Whenever my grandfather caught me doing this he’d always say, “I think you’re telling a story.”
That was kind of a gentle way of saying, “You’re lying, and I know it.”
These days I might could get away with responding that I wasn’t “telling a story.” I simply “misspoke.”
It seems I’ve been hearing that word a lot lately, and it isn’t coming from children hoping to avoid a spanking. Most often it’s coming from politicians who’ve been caught telling a bald-faced lie and hope the voters will be gullible enough to believe it was merely a misunderstanding and allow them to continue feeding at the public trough.
One particularly despicable example is the recent episode in which Connecticut Attorney General Richard Blumenthal, who has ambitions of serving in the U.S. Senate, was exposed as a liar when he claimed to have served in Vietnam. Although he is on record referring to his service in Vietnam and even once described what it was like to return home from the war to an unappreciative public, reporters later discovered that he actually never set foot in Vietnam.
Blumenthal has tried to explain that he simply “misspoke.” The worst part about it is that some people seem to believe him.
Of course when it comes to politics, sometimes telling the truth can get you into trouble.
I hope that isn’t the case for Yazoo code enforcement officer Danny Neely, who admitted during Monday’s meeting after being grilled by the city council that city workers did not follow through on dealing with a dilapidated property because the mayor stopped the order.

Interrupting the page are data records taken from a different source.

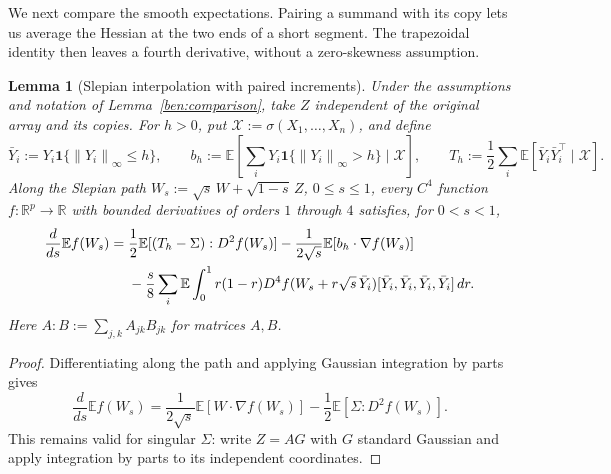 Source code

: \documentclass[11pt,letterpaper]{article}
\newenvironment{recovered}{\color{magenta}}{}
\newtheorem{lemma}{Lemma}
\theoremstyle{remark}
\newcommand{\E}{\mathbb E}
\newcommand{\R}{\mathbb R}
\newcommand{\norm}[1]{\left\lVert#1\right\rVert}
\newcommand{\ind}{\mathbf 1}
\begin{document}
\begin{recovered}
We next compare the smooth expectations. Pairing a summand with its
copy lets us average the Hessian at the two ends of a short segment.
The trapezoidal identity then leaves a fourth derivative, without a
zero-skewness assumption.

\begin{lemma}[Slepian interpolation with paired increments]
\label{ben:paired-interpolation}
Under the assumptions and notation of Lemma~\ref{ben:comparison},
take \(Z\) independent of the original array and its copies. For
\(h>0\), put \(\mathcal X:=\sigma(X_1,\ldots,X_n)\), and define
\[
 \bar Y_i:=Y_i\ind\{\norm{Y_i}_\infty\le h\},\qquad
 b_h:=\E\left[\sum_iY_i\ind\{\norm{Y_i}_\infty>h\}
                    \mid\mathcal X\right],\qquad
 T_h:=\frac12\sum_i\E[\bar Y_i\bar Y_i^\top\mid\mathcal X].
\]
Along the Slepian path
\(W_s:=\sqrt s\,W+\sqrt{1-s}\,Z\), \(0\le s\le1\),
every \(C^4\) function \(f:\R^p\to\R\) with bounded derivatives
of orders \(1\) through \(4\) satisfies, for \(0<s<1\),
\begin{align}
 \frac d{ds}\E f(W_s)
 ={}&\frac12\E[(T_h-\Sigma):D^2f(W_s)]
       -\frac1{2\sqrt s}\E[b_h\cdot\nabla f(W_s)]\notag\\
 &-\frac{s}{8}\sum_i\E\int_0^1 r(1-r)
 D^4f(W_s+r\sqrt s\,\bar Y_i)
          [\bar Y_i,\bar Y_i,\bar Y_i,\bar Y_i]\,dr.
 \label{ben:slepian-identity}
\end{align}
Here \(A:B:=\sum_{j,k}A_{jk}B_{jk}\) for matrices \(A,B\).
\end{lemma}
\begin{proof}
Differentiating along the path and applying Gaussian integration by
parts gives
\begin{equation}\label{ben:slepian-initial}
 \frac d{ds}\E f(W_s)
 =\frac1{2\sqrt s}\E[W\cdot\nabla f(W_s)]
       -\frac12\E[\Sigma:D^2f(W_s)].
\end{equation}
This remains valid for singular \(\Sigma\): write \(Z=AG\) with
\(G\) standard Gaussian and apply integration by parts to its
independent coordinates.


\end{proof}
\end{recovered}
\end{document}
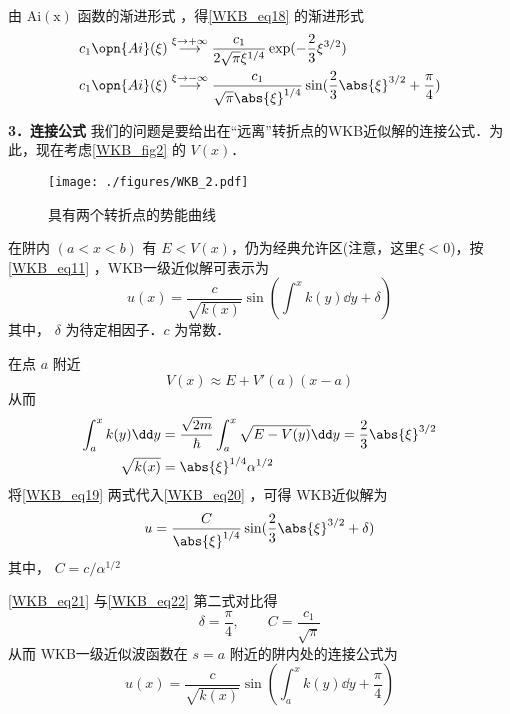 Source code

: 由 $\mathrm{Ai(x)}$ 函数的渐进形式 ，得\autoref{WKB_eq18} 的渐进形式
\begin{equation}\label{WKB_eq22}
\begin{aligned}
&c_1\opn{Ai}(\xi) \overset{\xi \to +\infty}{\longrightarrow} \frac{c_1}{2\sqrt{\pi} \xi^{1/4}} \exp(-\frac{2}{3}\xi^{3/2})\\
&c_1\opn{Ai}(\xi) \overset{\xi \to -\infty}{\longrightarrow} \frac{c_1}{\sqrt{\pi} \abs{\xi}^{1/4}} \sin(\frac{2}{3}\abs{\xi}^{3/2}+\frac{\pi}{4})\\
\end{aligned}
\end{equation}

\textbf{3．连接公式}
我们的问题是要给出在“远离”转折点的WKB近似解的连接公式．为此，现在考虑\autoref{WKB_fig2} 的 $V(x)$．
\begin{figure}[ht]
\centering
\texttt{[image: ./figures/WKB\_2.pdf]}
\caption{具有两个转折点的势能曲线} \label{WKB_fig2}
\end{figure}
在阱内 $(a<x<b)$ 有 $E<V(x)$，仍为经典允许区(注意，这里$\xi<0$)，按\autoref{WKB_eq11} ，WKB一级近似解可表示为
\begin{equation}\label{WKB_eq20}
u(x)=\frac{c}{\sqrt{k(x)}}\sin(\int^x k(y)\dd y+\delta)
\end{equation}
其中， $\delta$ 为待定相因子．$c$ 为常数．

在点 $a$ 附近
\begin{equation}
V(x)\approx E+V'(a)(x-a)
\end{equation}
从而
\begin{equation}\label{WKB_eq19}
\begin{aligned}
\int_a^xk(y)\dd y&=
\frac{\sqrt{2m}}{\hbar}\int_a^x\sqrt{E-V(y)}\dd y=\frac{2}{3}\abs{\xi}^{3/2}
\\
\sqrt{k(x)}
&=
\abs{\xi}^{1/4}\alpha^{1/2}
\end{aligned}
\end{equation}
将\autoref{WKB_eq19} 两式代入\autoref{WKB_eq20} ，可得 WKB近似解为
\begin{equation}\label{WKB_eq21}
u=
\frac{C}{\abs{\xi}^{1/4}}\sin({\frac{2}{3}\abs{\xi}^{3/2}+\delta})
\end{equation}
其中， $C=c/\alpha^{1/2}$

\autoref{WKB_eq21} 与\autoref{WKB_eq22} 第二式对比得
\begin{equation}\label{WKB_eq25}
\delta=\frac{\pi}{4},\qquad C=\frac{c_1}{\sqrt{\pi}}
\end{equation}
从而 WKB一级近似波函数在 $s=a$ 附近的阱内处的连接公式为
\begin{equation}
u(x)=\frac{c}{\sqrt{k(x)}}\sin(\int_a^x k(y)\dd y+\frac{\pi}{4})
\end{equation}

The ongoing saga of the city’s inability or unwillingness to tackle the problem of nuisance properties has been a source of frustration for many citizens for quite some time. I’ve had numerous conversations with residents on the issue, and we’ve often tried to figure out what could be the source of such ineffectiveness. Many have speculated that some of our elected officials are probably standing in the way of the process because they’re afraid of losing votes, afraid to stand up to irate lawbreakers or doing favors for friends.
Neely’s comment Monday gave some weight to that theory.
Fortunately the board said that one man can’t stand in the way of the process. I hope each member feels that way when the issue arises in their wards.
Of course they could always just say they “misspoke” when they said they were in favor of enforcing the ordinances.